● Task details: Look through the records below, and whenever a line contains "observation", copy it.

● Saved entries:
'''
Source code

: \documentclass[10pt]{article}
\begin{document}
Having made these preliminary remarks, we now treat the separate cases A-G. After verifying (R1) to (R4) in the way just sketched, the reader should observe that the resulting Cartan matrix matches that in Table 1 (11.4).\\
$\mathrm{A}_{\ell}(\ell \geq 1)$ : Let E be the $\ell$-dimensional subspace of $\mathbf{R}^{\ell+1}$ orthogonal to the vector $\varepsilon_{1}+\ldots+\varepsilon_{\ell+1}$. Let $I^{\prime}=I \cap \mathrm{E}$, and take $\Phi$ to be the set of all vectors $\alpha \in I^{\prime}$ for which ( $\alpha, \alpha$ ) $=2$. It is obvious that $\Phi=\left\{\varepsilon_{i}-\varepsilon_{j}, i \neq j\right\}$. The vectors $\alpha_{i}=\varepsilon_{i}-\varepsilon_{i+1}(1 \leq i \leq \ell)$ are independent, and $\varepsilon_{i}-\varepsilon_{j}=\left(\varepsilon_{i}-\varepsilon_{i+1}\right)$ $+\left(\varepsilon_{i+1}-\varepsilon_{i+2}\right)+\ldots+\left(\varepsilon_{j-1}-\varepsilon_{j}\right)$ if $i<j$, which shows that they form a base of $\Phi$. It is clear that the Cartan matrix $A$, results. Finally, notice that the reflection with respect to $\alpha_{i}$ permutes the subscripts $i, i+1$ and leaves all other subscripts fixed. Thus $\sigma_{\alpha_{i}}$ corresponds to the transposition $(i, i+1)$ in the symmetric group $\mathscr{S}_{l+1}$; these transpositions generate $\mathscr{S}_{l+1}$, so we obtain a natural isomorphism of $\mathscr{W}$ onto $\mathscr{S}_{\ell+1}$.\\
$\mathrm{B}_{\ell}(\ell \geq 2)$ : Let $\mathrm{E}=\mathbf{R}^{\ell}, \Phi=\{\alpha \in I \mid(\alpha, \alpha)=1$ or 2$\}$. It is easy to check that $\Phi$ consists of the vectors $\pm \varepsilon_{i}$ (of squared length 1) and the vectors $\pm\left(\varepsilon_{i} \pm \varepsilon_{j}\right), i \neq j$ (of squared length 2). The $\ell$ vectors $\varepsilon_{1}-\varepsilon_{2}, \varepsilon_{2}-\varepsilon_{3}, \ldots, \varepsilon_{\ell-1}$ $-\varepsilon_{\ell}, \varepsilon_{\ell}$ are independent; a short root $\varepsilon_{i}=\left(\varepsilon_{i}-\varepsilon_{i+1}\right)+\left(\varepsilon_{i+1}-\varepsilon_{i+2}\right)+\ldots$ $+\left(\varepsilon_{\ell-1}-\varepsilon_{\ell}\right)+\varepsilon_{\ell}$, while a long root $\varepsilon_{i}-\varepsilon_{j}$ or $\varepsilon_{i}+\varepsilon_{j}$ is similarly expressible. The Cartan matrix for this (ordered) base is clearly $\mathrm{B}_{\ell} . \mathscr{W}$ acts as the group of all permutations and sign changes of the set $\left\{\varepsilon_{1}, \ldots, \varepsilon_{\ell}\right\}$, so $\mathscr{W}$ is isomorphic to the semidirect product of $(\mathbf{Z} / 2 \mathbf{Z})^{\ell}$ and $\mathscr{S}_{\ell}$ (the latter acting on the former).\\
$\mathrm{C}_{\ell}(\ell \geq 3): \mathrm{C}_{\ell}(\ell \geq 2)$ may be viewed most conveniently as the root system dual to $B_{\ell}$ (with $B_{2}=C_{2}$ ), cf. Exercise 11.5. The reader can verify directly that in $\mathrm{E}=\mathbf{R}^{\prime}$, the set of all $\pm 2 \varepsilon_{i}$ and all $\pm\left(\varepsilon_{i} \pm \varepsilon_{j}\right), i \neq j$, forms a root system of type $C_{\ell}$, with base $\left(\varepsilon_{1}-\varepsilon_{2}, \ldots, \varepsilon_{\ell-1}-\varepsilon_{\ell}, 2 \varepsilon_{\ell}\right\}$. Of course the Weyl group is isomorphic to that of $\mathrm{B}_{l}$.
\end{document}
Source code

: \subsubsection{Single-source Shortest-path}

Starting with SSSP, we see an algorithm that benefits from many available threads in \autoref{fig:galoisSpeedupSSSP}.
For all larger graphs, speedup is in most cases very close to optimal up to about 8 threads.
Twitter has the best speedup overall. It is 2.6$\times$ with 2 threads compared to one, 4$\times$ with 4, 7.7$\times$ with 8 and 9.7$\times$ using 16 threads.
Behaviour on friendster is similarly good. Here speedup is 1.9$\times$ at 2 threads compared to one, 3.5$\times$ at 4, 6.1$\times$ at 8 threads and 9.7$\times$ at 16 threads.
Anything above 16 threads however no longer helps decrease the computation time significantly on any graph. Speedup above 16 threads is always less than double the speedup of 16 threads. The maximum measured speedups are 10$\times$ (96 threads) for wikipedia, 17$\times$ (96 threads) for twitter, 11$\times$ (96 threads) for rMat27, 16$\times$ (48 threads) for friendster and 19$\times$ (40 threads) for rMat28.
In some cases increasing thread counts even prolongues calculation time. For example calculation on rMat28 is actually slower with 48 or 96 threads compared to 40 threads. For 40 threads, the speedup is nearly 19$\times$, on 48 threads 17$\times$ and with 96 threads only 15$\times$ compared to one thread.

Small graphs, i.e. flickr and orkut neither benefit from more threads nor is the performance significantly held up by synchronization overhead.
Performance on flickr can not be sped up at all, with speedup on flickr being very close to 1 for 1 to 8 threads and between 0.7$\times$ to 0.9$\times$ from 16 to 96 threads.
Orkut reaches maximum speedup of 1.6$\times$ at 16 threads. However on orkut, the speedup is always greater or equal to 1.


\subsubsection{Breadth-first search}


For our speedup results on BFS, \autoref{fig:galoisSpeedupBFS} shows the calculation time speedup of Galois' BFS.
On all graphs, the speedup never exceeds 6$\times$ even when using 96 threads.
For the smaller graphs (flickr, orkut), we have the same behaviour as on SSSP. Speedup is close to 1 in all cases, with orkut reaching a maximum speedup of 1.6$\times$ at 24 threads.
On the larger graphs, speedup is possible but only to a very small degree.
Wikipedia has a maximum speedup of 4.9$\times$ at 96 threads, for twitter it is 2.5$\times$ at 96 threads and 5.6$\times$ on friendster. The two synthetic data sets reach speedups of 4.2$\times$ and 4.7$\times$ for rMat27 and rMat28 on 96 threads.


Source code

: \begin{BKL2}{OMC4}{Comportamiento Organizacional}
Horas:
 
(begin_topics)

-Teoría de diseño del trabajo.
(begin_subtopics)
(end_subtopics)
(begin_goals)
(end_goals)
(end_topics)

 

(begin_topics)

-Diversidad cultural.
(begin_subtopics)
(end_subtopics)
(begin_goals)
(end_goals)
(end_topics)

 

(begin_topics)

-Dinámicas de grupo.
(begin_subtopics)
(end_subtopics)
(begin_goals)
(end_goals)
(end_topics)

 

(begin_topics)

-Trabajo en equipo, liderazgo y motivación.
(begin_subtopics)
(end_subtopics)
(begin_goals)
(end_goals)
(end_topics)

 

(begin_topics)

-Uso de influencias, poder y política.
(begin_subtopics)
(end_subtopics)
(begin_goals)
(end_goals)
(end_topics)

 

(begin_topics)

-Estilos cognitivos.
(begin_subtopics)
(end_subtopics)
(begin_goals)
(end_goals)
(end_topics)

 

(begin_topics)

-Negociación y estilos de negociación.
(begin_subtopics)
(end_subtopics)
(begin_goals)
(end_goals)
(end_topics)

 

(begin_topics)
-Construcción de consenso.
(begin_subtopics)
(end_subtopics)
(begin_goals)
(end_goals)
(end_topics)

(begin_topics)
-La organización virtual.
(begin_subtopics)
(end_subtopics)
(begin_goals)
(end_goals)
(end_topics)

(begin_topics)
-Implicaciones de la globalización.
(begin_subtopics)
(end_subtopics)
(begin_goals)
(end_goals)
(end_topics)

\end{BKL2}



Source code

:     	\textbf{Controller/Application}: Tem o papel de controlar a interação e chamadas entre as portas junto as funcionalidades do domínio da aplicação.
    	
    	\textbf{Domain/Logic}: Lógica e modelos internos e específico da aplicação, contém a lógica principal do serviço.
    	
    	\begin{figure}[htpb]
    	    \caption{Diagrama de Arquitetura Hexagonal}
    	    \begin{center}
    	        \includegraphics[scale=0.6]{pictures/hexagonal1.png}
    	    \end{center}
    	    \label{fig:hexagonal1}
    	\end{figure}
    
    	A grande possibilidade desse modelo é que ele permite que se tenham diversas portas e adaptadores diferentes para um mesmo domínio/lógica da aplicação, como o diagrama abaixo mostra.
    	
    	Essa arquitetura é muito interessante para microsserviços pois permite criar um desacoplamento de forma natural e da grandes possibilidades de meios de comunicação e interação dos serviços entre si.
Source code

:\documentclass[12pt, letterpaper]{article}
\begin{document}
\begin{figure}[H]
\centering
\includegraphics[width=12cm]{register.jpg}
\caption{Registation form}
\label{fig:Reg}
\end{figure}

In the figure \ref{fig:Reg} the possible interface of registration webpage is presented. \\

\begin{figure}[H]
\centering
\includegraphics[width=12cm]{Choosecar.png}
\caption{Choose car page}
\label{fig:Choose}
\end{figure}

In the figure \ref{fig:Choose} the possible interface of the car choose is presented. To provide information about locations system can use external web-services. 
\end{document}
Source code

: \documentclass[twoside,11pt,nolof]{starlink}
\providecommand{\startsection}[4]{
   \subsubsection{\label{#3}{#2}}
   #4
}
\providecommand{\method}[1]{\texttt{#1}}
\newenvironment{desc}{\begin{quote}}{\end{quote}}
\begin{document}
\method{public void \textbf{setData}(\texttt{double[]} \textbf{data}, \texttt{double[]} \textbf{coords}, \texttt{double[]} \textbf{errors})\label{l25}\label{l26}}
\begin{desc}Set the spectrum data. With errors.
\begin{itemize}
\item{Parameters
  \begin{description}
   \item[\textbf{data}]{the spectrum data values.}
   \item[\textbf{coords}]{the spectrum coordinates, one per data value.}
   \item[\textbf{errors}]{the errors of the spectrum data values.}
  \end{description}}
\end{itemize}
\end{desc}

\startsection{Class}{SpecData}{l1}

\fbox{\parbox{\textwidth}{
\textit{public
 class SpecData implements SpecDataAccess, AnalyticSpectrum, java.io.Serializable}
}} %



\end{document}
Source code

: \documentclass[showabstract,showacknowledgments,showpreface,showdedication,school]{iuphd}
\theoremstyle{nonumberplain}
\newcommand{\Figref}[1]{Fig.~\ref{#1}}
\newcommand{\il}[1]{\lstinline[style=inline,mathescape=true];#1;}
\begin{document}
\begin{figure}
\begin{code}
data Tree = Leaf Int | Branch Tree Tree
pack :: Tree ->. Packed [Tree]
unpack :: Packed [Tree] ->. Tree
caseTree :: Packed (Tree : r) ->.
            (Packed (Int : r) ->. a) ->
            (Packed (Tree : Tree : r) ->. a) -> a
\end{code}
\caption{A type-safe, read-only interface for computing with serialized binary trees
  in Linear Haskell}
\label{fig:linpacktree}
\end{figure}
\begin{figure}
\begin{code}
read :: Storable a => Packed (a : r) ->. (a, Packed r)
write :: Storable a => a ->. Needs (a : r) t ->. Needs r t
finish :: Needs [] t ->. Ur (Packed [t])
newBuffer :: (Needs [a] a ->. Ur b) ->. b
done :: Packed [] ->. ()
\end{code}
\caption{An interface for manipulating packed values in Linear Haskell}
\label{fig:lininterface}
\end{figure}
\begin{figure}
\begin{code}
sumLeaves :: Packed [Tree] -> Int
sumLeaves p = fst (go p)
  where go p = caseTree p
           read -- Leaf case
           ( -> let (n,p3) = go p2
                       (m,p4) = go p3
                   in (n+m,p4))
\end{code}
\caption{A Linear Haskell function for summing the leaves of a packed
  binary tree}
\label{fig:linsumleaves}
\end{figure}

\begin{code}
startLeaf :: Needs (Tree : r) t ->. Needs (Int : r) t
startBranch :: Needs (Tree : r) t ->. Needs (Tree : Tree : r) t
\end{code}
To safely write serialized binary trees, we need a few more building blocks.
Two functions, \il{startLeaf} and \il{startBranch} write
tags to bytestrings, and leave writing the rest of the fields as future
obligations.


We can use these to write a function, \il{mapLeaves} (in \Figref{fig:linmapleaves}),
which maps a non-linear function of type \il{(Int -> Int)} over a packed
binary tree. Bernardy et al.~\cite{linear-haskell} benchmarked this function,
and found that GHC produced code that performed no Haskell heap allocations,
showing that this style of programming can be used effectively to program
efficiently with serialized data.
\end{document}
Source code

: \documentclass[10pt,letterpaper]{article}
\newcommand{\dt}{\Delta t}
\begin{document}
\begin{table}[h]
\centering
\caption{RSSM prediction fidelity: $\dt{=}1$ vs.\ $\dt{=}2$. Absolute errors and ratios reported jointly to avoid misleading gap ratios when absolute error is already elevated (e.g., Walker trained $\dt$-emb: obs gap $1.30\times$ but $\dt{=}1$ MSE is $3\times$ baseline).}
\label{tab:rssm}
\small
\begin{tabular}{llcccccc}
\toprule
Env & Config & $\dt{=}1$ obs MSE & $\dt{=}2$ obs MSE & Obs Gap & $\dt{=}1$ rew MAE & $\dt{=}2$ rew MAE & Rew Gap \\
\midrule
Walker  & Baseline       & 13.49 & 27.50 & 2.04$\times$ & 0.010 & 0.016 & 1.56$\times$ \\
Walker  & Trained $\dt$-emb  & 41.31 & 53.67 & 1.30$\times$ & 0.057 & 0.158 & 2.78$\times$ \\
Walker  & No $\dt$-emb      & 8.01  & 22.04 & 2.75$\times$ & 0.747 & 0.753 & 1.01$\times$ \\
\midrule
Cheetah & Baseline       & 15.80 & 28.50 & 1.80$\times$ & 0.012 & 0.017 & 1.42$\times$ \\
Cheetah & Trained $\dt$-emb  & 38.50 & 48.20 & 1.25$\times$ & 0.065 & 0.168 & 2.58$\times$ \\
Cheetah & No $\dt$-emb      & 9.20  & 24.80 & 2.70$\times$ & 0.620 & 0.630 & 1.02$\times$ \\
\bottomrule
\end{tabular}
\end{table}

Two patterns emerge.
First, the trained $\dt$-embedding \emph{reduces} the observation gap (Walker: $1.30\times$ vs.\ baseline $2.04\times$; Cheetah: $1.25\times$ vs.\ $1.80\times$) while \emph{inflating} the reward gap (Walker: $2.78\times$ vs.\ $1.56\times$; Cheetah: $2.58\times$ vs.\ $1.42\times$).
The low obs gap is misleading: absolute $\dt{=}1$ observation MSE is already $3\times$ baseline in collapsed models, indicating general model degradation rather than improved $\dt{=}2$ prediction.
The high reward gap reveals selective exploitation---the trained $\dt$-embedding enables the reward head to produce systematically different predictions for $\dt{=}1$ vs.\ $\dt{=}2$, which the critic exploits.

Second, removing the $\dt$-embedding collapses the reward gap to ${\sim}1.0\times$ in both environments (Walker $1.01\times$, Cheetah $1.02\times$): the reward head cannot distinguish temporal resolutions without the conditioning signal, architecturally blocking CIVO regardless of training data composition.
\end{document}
'''
● Response to the task:
First, the trained $\dt$-embedding \emph{reduces} the observation gap (Walker: $1.30\times$ vs.\ baseline $2.04\times$; Cheetah: $1.25\times$ vs.\ $1.80\times$) while \emph{inflating} the reward gap (Walker: $2.78\times$ vs.\ $1.56\times$; Cheetah: $2.58\times$ vs.\ $1.42\times$).
The low obs gap is misleading: absolute $\dt{=}1$ observation MSE is already $3\times$ baseline in collapsed models, indicating general model degradation rather than improved $\dt{=}2$ prediction.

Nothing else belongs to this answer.